第九話 “爆炎”とスバルの攻防
――私の住んでいる町が、謎の集団に襲撃を受けた。カイは、何を思ったのか一人で敵を引き付けて去ってしまうし、ルテアは手が離せないし、今頼りになるのはシャナさんと、その彼を説得に向かう私だけだ!
★
途中、町を襲ったポケモンに遭遇するというトラブルも無く、私は小屋の前にたどり着いた。そう、シャナさんの小屋だ。シャナさんの力ならあのフワフワにも対抗できる。どうにか説得するんだ!!
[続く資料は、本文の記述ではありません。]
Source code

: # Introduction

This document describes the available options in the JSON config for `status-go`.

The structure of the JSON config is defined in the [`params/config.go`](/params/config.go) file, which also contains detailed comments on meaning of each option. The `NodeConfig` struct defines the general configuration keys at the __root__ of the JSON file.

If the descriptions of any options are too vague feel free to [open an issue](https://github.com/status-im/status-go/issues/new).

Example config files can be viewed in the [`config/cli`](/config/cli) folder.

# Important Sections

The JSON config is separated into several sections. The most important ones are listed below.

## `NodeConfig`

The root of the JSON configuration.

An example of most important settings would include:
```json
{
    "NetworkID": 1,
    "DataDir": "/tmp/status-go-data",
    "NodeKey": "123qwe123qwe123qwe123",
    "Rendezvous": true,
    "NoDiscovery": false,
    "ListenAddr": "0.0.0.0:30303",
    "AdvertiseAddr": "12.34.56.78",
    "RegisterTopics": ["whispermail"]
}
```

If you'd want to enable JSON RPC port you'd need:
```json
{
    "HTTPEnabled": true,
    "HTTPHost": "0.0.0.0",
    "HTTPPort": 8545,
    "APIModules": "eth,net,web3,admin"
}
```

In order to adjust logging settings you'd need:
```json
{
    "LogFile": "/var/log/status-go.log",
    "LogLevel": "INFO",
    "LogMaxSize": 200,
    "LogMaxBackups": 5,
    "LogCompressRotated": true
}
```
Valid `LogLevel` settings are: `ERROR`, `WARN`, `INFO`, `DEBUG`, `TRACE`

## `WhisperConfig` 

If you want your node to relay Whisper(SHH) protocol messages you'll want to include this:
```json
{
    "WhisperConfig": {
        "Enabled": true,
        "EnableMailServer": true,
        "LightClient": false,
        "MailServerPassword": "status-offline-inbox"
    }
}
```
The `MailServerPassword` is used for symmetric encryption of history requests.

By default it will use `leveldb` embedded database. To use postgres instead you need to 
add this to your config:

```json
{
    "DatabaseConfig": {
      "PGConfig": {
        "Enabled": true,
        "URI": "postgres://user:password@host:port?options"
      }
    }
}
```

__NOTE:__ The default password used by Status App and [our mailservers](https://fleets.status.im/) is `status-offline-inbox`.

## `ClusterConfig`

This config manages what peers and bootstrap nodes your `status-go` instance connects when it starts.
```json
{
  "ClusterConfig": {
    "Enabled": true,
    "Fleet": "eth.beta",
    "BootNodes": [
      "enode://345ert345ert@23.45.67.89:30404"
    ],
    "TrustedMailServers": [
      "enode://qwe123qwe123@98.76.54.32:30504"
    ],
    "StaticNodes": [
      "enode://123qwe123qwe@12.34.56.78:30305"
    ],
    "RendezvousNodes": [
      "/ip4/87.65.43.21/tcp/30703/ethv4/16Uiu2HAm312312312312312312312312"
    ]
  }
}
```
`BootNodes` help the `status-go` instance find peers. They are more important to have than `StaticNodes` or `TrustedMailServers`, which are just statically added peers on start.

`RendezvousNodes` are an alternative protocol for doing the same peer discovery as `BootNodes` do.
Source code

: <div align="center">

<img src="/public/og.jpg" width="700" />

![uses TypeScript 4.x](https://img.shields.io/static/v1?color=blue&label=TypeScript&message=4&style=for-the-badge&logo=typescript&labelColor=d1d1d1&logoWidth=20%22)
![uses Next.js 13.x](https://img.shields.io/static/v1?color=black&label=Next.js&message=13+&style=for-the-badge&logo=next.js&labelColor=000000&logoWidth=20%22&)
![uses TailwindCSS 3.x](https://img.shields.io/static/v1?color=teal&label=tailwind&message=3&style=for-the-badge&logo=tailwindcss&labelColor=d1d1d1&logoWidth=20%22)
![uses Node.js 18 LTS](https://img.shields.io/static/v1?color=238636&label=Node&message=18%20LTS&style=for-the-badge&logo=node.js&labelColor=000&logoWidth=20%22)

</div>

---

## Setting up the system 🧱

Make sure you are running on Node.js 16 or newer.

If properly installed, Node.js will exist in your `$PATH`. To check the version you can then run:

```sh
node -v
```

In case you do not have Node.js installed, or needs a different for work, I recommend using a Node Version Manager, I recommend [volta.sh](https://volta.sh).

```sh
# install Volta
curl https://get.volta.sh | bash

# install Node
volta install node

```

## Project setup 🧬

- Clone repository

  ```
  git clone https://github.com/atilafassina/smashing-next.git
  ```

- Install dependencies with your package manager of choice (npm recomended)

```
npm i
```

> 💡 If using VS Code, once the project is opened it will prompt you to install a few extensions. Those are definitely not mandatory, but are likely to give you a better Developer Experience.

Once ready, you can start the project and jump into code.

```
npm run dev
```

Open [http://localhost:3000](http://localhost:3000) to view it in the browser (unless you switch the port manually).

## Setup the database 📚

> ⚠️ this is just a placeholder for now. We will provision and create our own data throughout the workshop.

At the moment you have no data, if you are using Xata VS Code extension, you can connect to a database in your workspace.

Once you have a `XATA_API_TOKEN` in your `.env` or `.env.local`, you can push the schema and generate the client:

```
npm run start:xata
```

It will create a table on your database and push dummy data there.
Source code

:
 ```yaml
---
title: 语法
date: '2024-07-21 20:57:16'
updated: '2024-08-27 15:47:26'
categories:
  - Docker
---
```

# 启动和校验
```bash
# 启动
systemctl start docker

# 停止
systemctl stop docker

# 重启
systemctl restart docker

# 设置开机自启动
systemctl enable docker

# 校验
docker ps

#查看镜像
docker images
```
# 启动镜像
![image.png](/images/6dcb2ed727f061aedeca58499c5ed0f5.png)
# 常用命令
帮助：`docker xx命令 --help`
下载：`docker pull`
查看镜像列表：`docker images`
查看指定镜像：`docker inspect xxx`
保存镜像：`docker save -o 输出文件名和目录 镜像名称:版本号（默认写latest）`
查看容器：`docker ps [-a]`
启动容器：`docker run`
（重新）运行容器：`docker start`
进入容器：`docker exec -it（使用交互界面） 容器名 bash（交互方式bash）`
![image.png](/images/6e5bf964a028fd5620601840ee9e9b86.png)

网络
私はノックをしないで(だって、扉は吹っ飛んで無いんだもん)小屋に乗り込んだ。今は他人の家とか言っていられない!!
「シャナさんっ!」
私はシャナさんの前まで行って叫んだ。
「大変なんです! 変な集団がバァって! それでカイが逃げて、追われて、それで手を貸してください! シャナさん!!」
するとシャナさんは、私にうざったそうな目を向けて、静かに言った。
「……意味不明だ」
……はい、ごもっとも。ちょっと深呼吸させて……。
「とにかく、大変なんです! シャナさん、助けてください!!」
私はさっき起きた出来事をさっきよりはいくらか脈絡をつけて話した。とにかく重要なのは、カイが危ないってことだ!!
「……ってことなんです! シャナさん、カイを助けて!!」
「……なぜ俺なんだ。ルテアはどうした?」
「町の人の救助で手が離せないの! だからあのフワフワをどうにかできるのはシャナさんだけだよっ!!」
「……俺には、誰かを助けることなんて出来ない……」
「どうして!!」
死にそうだった私を助けたのはどこの誰だからってそんなことを言っているの! 早くしないとカイが……!!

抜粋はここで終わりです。